* [Aim of the task]: Lines in the listing under this task are to be copied exactly.

——————————

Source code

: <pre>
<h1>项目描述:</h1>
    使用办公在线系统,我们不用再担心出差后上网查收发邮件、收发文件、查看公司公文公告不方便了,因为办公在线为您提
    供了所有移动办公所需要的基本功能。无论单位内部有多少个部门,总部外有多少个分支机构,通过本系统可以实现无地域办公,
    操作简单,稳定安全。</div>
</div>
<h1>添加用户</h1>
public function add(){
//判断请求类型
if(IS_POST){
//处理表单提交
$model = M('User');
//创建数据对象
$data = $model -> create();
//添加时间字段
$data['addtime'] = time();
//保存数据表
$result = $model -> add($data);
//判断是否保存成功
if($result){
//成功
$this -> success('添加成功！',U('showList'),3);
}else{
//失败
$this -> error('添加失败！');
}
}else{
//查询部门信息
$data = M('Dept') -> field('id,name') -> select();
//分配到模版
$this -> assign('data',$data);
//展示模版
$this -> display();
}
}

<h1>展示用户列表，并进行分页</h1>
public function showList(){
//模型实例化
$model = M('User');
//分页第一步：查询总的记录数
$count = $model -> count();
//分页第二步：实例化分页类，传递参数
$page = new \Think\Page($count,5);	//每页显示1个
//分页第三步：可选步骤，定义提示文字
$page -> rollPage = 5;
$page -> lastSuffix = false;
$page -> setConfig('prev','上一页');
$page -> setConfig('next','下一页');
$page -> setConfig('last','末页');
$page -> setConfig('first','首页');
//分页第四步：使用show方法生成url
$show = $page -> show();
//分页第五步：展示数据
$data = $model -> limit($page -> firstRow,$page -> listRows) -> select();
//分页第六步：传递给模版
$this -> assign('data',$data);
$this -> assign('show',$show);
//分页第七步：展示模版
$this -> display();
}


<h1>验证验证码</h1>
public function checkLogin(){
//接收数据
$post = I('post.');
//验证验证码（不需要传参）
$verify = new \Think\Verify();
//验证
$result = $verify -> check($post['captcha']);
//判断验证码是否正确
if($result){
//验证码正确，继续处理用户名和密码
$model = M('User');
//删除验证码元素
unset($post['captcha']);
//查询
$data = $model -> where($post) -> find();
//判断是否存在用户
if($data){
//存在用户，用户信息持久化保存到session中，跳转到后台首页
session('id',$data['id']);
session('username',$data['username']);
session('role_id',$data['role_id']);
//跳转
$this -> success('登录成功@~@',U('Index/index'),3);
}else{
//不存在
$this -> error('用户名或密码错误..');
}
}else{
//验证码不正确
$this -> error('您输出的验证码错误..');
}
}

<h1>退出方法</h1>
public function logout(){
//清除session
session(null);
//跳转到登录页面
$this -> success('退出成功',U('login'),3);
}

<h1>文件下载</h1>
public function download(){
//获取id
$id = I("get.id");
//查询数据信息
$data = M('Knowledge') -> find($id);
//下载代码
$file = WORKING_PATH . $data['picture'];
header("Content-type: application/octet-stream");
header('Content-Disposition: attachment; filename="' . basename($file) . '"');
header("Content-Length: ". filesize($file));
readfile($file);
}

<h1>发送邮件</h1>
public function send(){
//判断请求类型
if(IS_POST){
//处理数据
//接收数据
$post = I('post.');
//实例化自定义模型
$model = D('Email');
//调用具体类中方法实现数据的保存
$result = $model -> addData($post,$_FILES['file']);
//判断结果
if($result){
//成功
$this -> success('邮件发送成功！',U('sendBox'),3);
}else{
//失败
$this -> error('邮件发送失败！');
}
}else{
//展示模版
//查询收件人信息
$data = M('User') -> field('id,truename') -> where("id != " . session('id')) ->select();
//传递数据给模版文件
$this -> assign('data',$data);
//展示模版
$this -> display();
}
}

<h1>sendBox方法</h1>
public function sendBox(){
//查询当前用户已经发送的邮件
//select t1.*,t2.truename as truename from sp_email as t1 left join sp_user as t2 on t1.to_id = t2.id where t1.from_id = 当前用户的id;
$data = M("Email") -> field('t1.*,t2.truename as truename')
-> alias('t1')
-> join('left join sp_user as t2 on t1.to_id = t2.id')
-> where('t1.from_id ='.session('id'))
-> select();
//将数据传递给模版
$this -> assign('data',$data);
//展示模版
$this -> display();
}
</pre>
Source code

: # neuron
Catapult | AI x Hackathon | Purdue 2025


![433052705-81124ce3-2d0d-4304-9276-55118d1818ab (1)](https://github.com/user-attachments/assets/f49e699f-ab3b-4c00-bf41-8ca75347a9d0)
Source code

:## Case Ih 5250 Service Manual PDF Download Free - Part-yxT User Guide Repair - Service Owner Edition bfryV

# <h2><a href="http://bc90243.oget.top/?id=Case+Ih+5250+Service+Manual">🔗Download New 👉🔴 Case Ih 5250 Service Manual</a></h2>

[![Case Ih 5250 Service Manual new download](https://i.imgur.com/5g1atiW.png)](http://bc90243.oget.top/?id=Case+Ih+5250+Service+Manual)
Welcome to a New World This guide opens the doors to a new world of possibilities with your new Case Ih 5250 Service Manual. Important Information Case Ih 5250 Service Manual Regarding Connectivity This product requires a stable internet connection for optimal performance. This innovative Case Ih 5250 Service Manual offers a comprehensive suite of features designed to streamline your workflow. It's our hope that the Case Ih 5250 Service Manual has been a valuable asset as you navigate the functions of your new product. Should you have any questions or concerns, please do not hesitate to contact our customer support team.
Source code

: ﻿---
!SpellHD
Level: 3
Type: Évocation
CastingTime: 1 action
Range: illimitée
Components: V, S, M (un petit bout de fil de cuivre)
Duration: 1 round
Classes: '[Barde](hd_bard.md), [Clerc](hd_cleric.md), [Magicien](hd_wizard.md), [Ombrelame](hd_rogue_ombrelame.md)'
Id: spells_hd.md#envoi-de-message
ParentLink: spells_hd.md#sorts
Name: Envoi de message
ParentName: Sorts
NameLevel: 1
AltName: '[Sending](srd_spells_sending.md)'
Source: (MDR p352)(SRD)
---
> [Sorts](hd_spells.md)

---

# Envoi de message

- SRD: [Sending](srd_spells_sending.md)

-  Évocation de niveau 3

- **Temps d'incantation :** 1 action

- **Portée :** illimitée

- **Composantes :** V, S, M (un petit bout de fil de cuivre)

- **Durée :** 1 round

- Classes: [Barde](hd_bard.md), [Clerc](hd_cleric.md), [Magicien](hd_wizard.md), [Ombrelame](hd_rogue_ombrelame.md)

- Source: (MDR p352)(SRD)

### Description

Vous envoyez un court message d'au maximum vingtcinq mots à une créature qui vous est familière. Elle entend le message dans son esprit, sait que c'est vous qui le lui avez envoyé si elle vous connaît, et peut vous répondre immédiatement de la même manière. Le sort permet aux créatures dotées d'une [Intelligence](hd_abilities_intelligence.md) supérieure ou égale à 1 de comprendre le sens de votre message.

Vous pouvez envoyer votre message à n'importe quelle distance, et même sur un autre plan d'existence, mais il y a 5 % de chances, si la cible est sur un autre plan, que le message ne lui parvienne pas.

——————————

* [Reply to the exercise]:
Source code

: <pre>
<h1>项目描述:</h1>
    使用办公在线系统,我们不用再担心出差后上网查收发邮件、收发文件、查看公司公文公告不方便了,因为办公在线为您提
    供了所有移动办公所需要的基本功能。无论单位内部有多少个部门,总部外有多少个分支机构,通过本系统可以实现无地域办公,
    操作简单,稳定安全。</div>
</div>
<h1>添加用户</h1>
public function add(){
//判断请求类型
if(IS_POST){
//处理表单提交
$model = M('User');
//创建数据对象
$data = $model -> create();
//添加时间字段
$data['addtime'] = time();
//保存数据表
$result = $model -> add($data);
//判断是否保存成功
if($result){
//成功
$this -> success('添加成功！',U('showList'),3);
}else{
//失败
$this -> error('添加失败！');
}
}else{
//查询部门信息
$data = M('Dept') -> field('id,name') -> select();
//分配到模版
$this -> assign('data',$data);
//展示模版
$this -> display();
}
}

<h1>展示用户列表，并进行分页</h1>
public function showList(){
//模型实例化
$model = M('User');
//分页第一步：查询总的记录数
$count = $model -> count();
//分页第二步：实例化分页类，传递参数
$page = new \Think\Page($count,5);	//每页显示1个
//分页第三步：可选步骤，定义提示文字
$page -> rollPage = 5;
$page -> lastSuffix = false;
$page -> setConfig('prev','上一页');
$page -> setConfig('next','下一页');
$page -> setConfig('last','末页');
$page -> setConfig('first','首页');
//分页第四步：使用show方法生成url
$show = $page -> show();
//分页第五步：展示数据
$data = $model -> limit($page -> firstRow,$page -> listRows) -> select();
//分页第六步：传递给模版
$this -> assign('data',$data);
$this -> assign('show',$show);
//分页第七步：展示模版
$this -> display();
}


<h1>验证验证码</h1>
public function checkLogin(){
//接收数据
$post = I('post.');
//验证验证码（不需要传参）
$verify = new \Think\Verify();
//验证
$result = $verify -> check($post['captcha']);
//判断验证码是否正确
if($result){
//验证码正确，继续处理用户名和密码
$model = M('User');
//删除验证码元素
unset($post['captcha']);
//查询
$data = $model -> where($post) -> find();
//判断是否存在用户
if($data){
//存在用户，用户信息持久化保存到session中，跳转到后台首页
session('id',$data['id']);
session('username',$data['username']);
session('role_id',$data['role_id']);
//跳转
$this -> success('登录成功@~@',U('Index/index'),3);
}else{
//不存在
$this -> error('用户名或密码错误..');
}
}else{
//验证码不正确
$this -> error('您输出的验证码错误..');
}
}

<h1>退出方法</h1>
public function logout(){
//清除session
session(null);
//跳转到登录页面
$this -> success('退出成功',U('login'),3);
}

<h1>文件下载</h1>
public function download(){
//获取id
$id = I("get.id");
//查询数据信息
$data = M('Knowledge') -> find($id);
//下载代码
$file = WORKING_PATH . $data['picture'];
header("Content-type: application/octet-stream");
header('Content-Disposition: attachment; filename="' . basename($file) . '"');
header("Content-Length: ". filesize($file));
readfile($file);
}

<h1>发送邮件</h1>
public function send(){
//判断请求类型
if(IS_POST){
//处理数据
//接收数据
$post = I('post.');
//实例化自定义模型
$model = D('Email');
//调用具体类中方法实现数据的保存
$result = $model -> addData($post,$_FILES['file']);
//判断结果
if($result){
//成功
$this -> success('邮件发送成功！',U('sendBox'),3);
}else{
//失败
$this -> error('邮件发送失败！');
}
}else{
//展示模版
//查询收件人信息
$data = M('User') -> field('id,truename') -> where("id != " . session('id')) ->select();
//传递数据给模版文件
$this -> assign('data',$data);
//展示模版
$this -> display();
}
}

<h1>sendBox方法</h1>
public function sendBox(){
//查询当前用户已经发送的邮件
//select t1.*,t2.truename as truename from sp_email as t1 left join sp_user as t2 on t1.to_id = t2.id where t1.from_id = 当前用户的id;
$data = M("Email") -> field('t1.*,t2.truename as truename')
-> alias('t1')
-> join('left join sp_user as t2 on t1.to_id = t2.id')
-> where('t1.from_id ='.session('id'))
-> select();
//将数据传递给模版
$this -> assign('data',$data);
//展示模版
$this -> display();
}
</pre>
Source code

: # neuron
Catapult | AI x Hackathon | Purdue 2025


![433052705-81124ce3-2d0d-4304-9276-55118d1818ab (1)](https://github.com/user-attachments/assets/f49e699f-ab3b-4c00-bf41-8ca75347a9d0)
Source code

:## Case Ih 5250 Service Manual PDF Download Free - Part-yxT User Guide Repair - Service Owner Edition bfryV

# <h2><a href="http://bc90243.oget.top/?id=Case+Ih+5250+Service+Manual">🔗Download New 👉🔴 Case Ih 5250 Service Manual</a></h2>

[![Case Ih 5250 Service Manual new download](https://i.imgur.com/5g1atiW.png)](http://bc90243.oget.top/?id=Case+Ih+5250+Service+Manual)
Welcome to a New World This guide opens the doors to a new world of possibilities with your new Case Ih 5250 Service Manual. Important Information Case Ih 5250 Service Manual Regarding Connectivity This product requires a stable internet connection for optimal performance. This innovative Case Ih 5250 Service Manual offers a comprehensive suite of features designed to streamline your workflow. It's our hope that the Case Ih 5250 Service Manual has been a valuable asset as you navigate the functions of your new product. Should you have any questions or concerns, please do not hesitate to contact our customer support team.
Source code

: ﻿---
!SpellHD
Level: 3
Type: Évocation
CastingTime: 1 action
Range: illimitée
Components: V, S, M (un petit bout de fil de cuivre)
Duration: 1 round
Classes: '[Barde](hd_bard.md), [Clerc](hd_cleric.md), [Magicien](hd_wizard.md), [Ombrelame](hd_rogue_ombrelame.md)'
Id: spells_hd.md#envoi-de-message
ParentLink: spells_hd.md#sorts
Name: Envoi de message
ParentName: Sorts
NameLevel: 1
AltName: '[Sending](srd_spells_sending.md)'
Source: (MDR p352)(SRD)
---
> [Sorts](hd_spells.md)

---

# Envoi de message

- SRD: [Sending](srd_spells_sending.md)

-  Évocation de niveau 3

- **Temps d'incantation :** 1 action

- **Portée :** illimitée

- **Composantes :** V, S, M (un petit bout de fil de cuivre)

- **Durée :** 1 round

- Classes: [Barde](hd_bard.md), [Clerc](hd_cleric.md), [Magicien](hd_wizard.md), [Ombrelame](hd_rogue_ombrelame.md)

- Source: (MDR p352)(SRD)

### Description

Vous envoyez un court message d'au maximum vingtcinq mots à une créature qui vous est familière. Elle entend le message dans son esprit, sait que c'est vous qui le lui avez envoyé si elle vous connaît, et peut vous répondre immédiatement de la même manière. Le sort permet aux créatures dotées d'une [Intelligence](hd_abilities_intelligence.md) supérieure ou égale à 1 de comprendre le sens de votre message.

Vous pouvez envoyer votre message à n'importe quelle distance, et même sur un autre plan d'existence, mais il y a 5 % de chances, si la cible est sur un autre plan, que le message ne lui parvienne pas.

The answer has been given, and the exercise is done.